There was a time in my life where love felt like something I had to work for.

Be useful. Be helpful. Be impressive. Be everything.


If I wasn’t doing something for someone, supporting them, solving something, achieving something, I didn’t know how to exist.


I didn’t know how to be loved.

I didn’t even know how to love me.

I had mistaken approval for connection. Productivity for worthiness. Emotional survival for strength.


I didn’t realise it then, but I’d built my entire identity on a foundation of external validation—what people celebrated, what they needed, what made me indispensable but never truly seen.


It looked like confidence on the outside.


But it was self-abandonment dressed up as success.

And deep down, my heart was quietly breaking.


Because the one person I never felt safe being with... was me.

What I had with myself wasn’t love.


It was pressure. Performance. Perfectionism.


And surprise, surprise—that was mirrored in every relationship I touched.


In friendships where I was the constant giver but rarely the one held.
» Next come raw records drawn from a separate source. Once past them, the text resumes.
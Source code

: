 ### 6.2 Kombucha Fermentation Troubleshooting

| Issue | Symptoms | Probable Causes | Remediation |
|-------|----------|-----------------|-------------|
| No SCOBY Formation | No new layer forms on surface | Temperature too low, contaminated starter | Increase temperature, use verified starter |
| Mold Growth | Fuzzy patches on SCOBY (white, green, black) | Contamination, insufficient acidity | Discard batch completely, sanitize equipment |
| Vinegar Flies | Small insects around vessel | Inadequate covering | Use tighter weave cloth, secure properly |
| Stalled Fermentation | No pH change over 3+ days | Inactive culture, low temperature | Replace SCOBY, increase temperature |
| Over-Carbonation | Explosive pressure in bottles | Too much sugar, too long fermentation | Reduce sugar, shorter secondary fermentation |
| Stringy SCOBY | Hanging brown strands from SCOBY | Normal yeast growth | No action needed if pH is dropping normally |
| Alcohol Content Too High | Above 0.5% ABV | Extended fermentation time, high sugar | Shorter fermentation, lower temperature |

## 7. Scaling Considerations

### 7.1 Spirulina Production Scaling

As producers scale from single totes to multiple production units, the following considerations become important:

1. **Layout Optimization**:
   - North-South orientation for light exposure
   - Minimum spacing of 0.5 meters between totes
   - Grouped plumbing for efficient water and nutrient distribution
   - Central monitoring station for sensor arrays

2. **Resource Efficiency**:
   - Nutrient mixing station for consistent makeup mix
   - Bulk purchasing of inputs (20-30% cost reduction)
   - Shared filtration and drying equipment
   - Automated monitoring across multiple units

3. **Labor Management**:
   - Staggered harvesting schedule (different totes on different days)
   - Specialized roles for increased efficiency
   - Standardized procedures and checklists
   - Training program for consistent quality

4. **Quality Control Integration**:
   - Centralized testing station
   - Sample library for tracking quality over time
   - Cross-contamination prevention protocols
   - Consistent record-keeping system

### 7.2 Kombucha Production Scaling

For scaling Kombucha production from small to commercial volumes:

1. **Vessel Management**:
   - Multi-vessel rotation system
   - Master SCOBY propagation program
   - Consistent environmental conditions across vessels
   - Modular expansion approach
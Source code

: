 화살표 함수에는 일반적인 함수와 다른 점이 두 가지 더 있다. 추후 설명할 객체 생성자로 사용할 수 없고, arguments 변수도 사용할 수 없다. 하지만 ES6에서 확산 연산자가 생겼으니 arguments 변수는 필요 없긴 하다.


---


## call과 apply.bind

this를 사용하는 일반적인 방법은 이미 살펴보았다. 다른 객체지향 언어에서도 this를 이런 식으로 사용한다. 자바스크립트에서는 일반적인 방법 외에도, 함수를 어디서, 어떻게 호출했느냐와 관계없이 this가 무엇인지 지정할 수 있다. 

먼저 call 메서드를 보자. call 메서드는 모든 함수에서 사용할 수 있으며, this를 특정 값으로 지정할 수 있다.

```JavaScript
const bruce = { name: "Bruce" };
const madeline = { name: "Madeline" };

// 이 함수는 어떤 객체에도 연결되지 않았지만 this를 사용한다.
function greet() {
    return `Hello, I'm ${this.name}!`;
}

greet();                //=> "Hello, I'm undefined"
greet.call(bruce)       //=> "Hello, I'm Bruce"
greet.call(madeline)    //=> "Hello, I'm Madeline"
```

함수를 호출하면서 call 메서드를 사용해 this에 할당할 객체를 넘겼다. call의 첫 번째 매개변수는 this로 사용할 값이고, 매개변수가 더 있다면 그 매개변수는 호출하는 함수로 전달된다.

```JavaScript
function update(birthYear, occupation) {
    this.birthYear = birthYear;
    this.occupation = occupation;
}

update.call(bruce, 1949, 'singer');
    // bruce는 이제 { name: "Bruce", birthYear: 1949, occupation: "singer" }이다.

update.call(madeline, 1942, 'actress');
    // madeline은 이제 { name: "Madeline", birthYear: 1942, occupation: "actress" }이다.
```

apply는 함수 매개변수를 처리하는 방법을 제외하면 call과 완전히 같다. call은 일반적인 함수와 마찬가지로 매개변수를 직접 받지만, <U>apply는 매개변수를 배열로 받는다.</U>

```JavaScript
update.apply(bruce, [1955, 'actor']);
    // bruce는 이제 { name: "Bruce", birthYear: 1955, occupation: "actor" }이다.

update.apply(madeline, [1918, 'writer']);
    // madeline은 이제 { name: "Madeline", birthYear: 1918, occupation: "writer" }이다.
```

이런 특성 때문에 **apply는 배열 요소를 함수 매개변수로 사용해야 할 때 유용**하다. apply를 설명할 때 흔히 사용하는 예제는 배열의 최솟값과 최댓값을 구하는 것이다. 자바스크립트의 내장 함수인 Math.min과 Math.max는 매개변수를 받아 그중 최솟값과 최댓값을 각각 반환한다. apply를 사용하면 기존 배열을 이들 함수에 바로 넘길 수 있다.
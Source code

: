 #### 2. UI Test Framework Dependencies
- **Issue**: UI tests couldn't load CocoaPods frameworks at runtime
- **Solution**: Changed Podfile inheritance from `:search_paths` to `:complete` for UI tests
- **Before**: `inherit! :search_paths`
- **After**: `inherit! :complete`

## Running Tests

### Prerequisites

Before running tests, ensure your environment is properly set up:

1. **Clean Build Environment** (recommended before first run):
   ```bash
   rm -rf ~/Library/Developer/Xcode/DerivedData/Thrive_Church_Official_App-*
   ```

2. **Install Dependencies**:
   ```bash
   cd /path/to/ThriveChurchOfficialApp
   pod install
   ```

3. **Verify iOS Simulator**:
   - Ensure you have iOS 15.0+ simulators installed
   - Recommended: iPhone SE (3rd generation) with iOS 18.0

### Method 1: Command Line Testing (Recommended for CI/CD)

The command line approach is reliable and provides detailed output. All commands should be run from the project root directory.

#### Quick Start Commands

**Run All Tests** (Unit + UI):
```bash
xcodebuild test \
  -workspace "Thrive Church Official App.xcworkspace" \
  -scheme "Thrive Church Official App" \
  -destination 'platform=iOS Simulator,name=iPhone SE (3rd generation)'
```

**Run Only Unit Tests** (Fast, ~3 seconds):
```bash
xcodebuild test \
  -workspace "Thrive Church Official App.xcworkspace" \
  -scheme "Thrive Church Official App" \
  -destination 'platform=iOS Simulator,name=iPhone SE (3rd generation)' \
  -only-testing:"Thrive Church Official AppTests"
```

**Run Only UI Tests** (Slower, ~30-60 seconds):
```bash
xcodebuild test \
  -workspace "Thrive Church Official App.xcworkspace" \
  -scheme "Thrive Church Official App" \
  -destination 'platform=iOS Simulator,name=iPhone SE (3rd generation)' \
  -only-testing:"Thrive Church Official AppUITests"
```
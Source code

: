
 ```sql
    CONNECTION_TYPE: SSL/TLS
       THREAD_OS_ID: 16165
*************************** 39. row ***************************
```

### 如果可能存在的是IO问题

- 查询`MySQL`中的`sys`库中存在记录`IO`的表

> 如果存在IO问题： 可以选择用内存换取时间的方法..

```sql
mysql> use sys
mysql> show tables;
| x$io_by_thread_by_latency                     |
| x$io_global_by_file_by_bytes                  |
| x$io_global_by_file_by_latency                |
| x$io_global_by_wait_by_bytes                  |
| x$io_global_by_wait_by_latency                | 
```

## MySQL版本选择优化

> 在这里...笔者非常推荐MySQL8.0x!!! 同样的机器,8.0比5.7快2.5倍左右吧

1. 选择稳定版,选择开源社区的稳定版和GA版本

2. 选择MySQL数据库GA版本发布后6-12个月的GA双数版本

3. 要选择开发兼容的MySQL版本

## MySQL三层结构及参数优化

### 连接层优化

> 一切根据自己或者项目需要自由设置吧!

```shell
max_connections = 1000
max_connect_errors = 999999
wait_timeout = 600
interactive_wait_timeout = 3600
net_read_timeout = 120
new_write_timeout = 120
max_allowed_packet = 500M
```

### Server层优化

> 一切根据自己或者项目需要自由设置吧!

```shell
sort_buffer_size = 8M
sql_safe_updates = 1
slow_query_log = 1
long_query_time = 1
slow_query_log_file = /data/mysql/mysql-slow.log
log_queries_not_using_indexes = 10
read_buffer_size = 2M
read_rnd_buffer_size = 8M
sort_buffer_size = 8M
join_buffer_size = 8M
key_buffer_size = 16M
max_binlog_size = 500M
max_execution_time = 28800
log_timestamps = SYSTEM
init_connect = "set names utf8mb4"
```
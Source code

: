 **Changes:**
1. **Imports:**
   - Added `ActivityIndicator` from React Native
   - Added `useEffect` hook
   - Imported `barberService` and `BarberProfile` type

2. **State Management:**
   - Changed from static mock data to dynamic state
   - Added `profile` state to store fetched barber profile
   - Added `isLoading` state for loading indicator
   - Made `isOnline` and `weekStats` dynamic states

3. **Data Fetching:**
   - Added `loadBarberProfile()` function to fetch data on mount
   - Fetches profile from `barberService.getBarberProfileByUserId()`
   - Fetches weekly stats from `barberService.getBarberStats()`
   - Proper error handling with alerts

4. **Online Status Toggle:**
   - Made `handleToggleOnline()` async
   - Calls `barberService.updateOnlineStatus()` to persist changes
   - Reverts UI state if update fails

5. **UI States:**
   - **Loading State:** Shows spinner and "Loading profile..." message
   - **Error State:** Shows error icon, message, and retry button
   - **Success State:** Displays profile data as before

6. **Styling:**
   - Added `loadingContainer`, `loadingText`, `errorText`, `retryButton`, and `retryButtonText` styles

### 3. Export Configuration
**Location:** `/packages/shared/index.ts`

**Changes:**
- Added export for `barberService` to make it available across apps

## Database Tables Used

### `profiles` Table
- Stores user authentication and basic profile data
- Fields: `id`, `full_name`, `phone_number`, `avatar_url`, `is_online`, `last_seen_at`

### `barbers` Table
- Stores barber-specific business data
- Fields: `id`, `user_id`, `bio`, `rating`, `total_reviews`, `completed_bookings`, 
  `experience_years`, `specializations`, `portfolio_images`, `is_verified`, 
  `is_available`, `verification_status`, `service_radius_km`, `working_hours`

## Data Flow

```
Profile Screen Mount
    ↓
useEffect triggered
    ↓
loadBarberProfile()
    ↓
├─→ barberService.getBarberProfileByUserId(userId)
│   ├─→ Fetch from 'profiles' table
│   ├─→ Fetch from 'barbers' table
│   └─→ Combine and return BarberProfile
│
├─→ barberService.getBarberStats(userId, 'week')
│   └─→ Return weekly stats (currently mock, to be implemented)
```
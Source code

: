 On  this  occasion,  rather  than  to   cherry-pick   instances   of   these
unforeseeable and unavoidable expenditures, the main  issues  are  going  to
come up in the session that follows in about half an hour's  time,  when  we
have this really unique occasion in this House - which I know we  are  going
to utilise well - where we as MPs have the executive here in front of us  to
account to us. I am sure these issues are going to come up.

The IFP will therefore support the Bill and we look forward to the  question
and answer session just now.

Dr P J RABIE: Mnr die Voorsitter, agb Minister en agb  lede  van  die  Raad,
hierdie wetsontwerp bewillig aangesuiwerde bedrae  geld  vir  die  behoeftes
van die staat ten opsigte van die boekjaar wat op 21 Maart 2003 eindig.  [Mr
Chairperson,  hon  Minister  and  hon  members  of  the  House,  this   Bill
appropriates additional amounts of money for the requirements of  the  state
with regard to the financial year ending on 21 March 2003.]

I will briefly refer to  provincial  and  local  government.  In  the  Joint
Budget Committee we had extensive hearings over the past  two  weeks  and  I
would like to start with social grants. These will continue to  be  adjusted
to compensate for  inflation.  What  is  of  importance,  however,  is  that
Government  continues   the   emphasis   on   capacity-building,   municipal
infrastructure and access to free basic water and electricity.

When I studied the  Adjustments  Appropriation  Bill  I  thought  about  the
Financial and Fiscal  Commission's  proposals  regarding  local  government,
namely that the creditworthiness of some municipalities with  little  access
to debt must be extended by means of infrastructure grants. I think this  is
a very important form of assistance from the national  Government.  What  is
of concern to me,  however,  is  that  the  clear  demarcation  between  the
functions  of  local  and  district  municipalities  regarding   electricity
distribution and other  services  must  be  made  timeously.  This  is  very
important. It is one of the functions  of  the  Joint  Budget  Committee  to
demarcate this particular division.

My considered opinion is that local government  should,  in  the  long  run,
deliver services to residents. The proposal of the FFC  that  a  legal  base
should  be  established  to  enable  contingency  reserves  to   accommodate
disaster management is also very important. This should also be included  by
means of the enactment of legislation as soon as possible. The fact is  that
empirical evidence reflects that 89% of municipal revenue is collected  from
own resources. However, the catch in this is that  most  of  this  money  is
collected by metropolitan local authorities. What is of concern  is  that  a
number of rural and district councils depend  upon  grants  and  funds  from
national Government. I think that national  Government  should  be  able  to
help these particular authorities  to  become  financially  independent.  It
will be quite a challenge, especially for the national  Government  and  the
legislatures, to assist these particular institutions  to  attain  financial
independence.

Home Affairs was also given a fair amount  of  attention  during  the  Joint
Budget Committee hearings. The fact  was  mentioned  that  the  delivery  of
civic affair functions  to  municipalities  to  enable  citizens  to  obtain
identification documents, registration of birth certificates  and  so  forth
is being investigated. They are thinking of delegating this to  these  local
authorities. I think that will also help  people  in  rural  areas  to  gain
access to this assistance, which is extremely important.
In romantic dynamics where I attracted people who loved what I did, not who I was.


Eventually, I had to ask the hard question:

Who am I when I’m not performing for love?


That question cracked my identity wide open and thank God it did.


Because that crack became the entry point for truth.

For healing.

For the version of me that I actually liked being with.

I stopped trying to earn love and started learning how to receive it.


Not just from others, but from myself.

Through gentleness.

Through boundaries.

Through choosing peace over proving.


I met my husband when I started to meet me.


And I don’t mean that in a cute Instagram-quote kind of way.


I mean: I stopped leading with a mask and let someone see the real, raw, unperformed me.

And instead of rejection… I got resonance.


He didn’t fall in love with the woman I tried to be, he loved the woman I finally let myself be.


And let me tell you: when you shift your identity, everything changes.

Your thoughts soften.

Your emotions stabilise.

Your boundaries shift.

Your relationships recalibrate.


Because the way you treat yourself becomes the silent blueprint for how others will treat you, too.


If any of this feels painfully familiar, like I’ve just opened your diary, you’re not alone. And more importantly, you’re not stuck.


You’re just in the gap between who you became to survive… and who you actually are underneath.


Want help seeing where your patterns are coming from and how to shift them?

Take the Relationship Pattern Assessment — it’s a 5-minute quiz that gives you real clarity on what’s running the show in your relationships (and where to start untangling it).


Because your identity doesn't just affect how others love you.

It shapes what kind of love you allow yourself to receive.

And you, my love, were made for more than earned love.


You were made for the kind that just... is.